Parallell Processing Systems1 Chapter 4 Vector Processors.
PART 4: (2/2) Central Processing Unit (CPU) Basics CHAPTER 13: REDUCED INSTRUCTION SET COMPUTERS (RISC) 1.
© 2008 Wayne Wolf Overheads for Computers as Components 2nd ed. Instruction sets Computer architecture taxonomy. Assembly language. 1.
Computer Architecture and Data Manipulation Chapter 3.
Copyright © 2008 Pearson Education, Inc. Publishing as Pearson Addison-Wesley Computer Science: An Overview Tenth Edition by J. Glenn Brookshear Chapter.
1 COMP 206: Computer Architecture and Implementation Montek Singh Mon, Dec 5, 2005 Topic: Intro to Multiprocessors and Thread-Level Parallelism.
Prof. John Nestor ECE Department Lafayette College Easton, Pennsylvania ECE Computer Organization Lecture 19 - Pipelined.
COMP3221: Microprocessors and Embedded Systems Lecture 2: Instruction Set Architecture (ISA) Lecturer: Hui Wu Session.
Instruction Level Parallelism (ILP) Colin Stevens.

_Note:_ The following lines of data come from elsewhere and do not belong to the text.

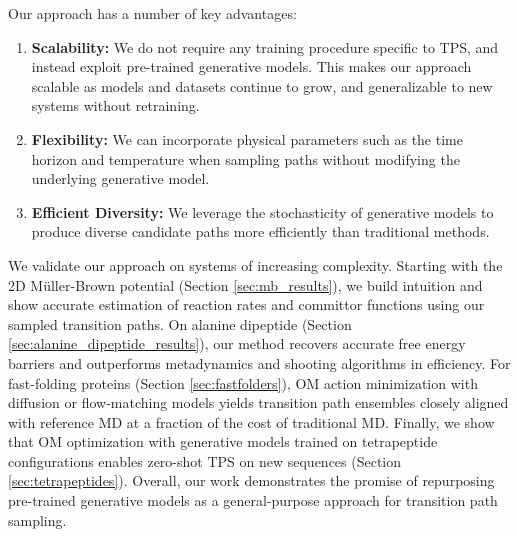 Our approach has a number of key advantages:
\vspace{-5pt}
\begin{enumerate}
    \itemsep-1pt
    \item \textbf{Scalability:} We do not require any training procedure specific to TPS, and instead exploit pre-trained generative models. This makes our approach scalable as models and datasets continue to grow, and generalizable to new systems without retraining. 
    \item \textbf{Flexibility:} We can incorporate physical parameters such as the time horizon and temperature when sampling paths without modifying the underlying generative model.
    \item \textbf{Efficient Diversity:} We leverage the stochasticity of generative models to produce diverse candidate paths more efficiently than traditional methods.
\end{enumerate}
\vspace{-7 pt}
We validate our approach on systems of increasing complexity. Starting with the 2D Müller-Brown potential (Section \ref{sec:mb_results}), we build intuition and show accurate estimation of reaction rates and committor functions using our sampled transition paths. On alanine dipeptide (Section \ref{sec:alanine_dipeptide_results}), our method recovers accurate free energy barriers and outperforms metadynamics and shooting algorithms in efficiency. For fast-folding proteins (Section \ref{sec:fastfolders}), OM action minimization with diffusion or flow-matching models yields transition path ensembles closely aligned with reference MD at a fraction of the cost of traditional MD. Finally, we show that OM optimization with generative models trained on tetrapeptide configurations enables zero-shot TPS on new sequences (Section \ref{sec:tetrapeptides}). Overall, our work demonstrates the promise of repurposing pre-trained generative models as a general-purpose approach for transition path sampling.






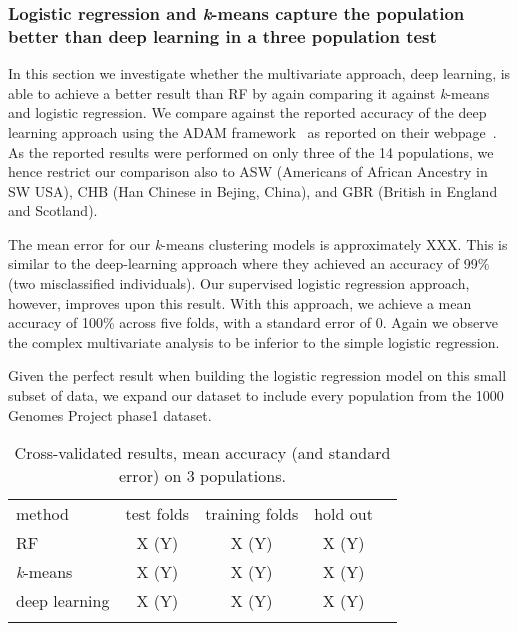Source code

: \documentclass{llncs}
\newcommand{\kMeans}{\textit{k}-means}
\begin{document}
{%
\subsubsection{Logistic regression and \kMeans{} capture the population better than deep learning in a three population test}
In this section we investigate whether the multivariate approach, deep learning, is able to achieve a better result than RF by again comparing it against \kMeans{} and logistic regression.  
We compare against the reported accuracy of the deep learning approach using the {\sc ADAM} framework~\cite{Massie2013} as reported on their webpage~\cite{Ferguson}. 
As the reported results were performed on only three of the 14 populations, we hence restrict our comparison also to ASW (Americans of African Ancestry in SW USA), CHB (Han Chinese in Bejing, China), and GBR (British in England and Scotland).

The mean error for our \kMeans{} clustering models is approximately XXX. This is similar to the deep-learning approach where they achieved an accuracy of 99\% (two misclassified individuals). Our supervised logistic regression approach, however, improves upon this result.
With this approach, we achieve a mean accuracy of 100\% across five folds, with a standard error of 0. %
Again we observe the complex multivariate analysis to be inferior to the simple logistic regression.
 

Given the perfect result when building the logistic regression model on this small subset of data, we expand our dataset to include every population from the 1000 Genomes Project phase1 dataset.  




\begin{table}
\caption{Cross-validated results, mean accuracy (and standard error) on 3 populations.}
\begin{center}
\renewcommand{\arraystretch}{1.4}
\setlength\tabcolsep{3pt}
\begin{tabular}{lcccc}
\hline\noalign{\smallskip}
method  & test folds & training folds & hold out \\
RF  & X (Y) & X (Y) & X (Y) \\
\kMeans & X (Y) & X (Y) & X (Y) \\
deep learning & X (Y) & X (Y) & X (Y) \\
\noalign{\smallskip}
\hline
\end{tabular}
\end{center}
\end{table}




}
\end{document}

Introduction to ARM Architecture, Programmer’s Model and Assembler Embedded Systems Programming.
Chapter 17 Parallel Processing.
Prof. John Nestor ECE Department Lafayette College Easton, Pennsylvania Computer Organization Pipelined Processor Design 3.
RISC. Rational Behind RISC Few of the complex instructions were used –data movement – 45% –ALU ops – 25% –branching – 30% Cheaper memory VLSI technology.
PSU CS 106 Computing Fundamentals II Introduction HM 1/3/2009.
© 2007 Elsevier Chapter 2, part 1: CPUs High Performance Embedded Computing Wayne Wolf.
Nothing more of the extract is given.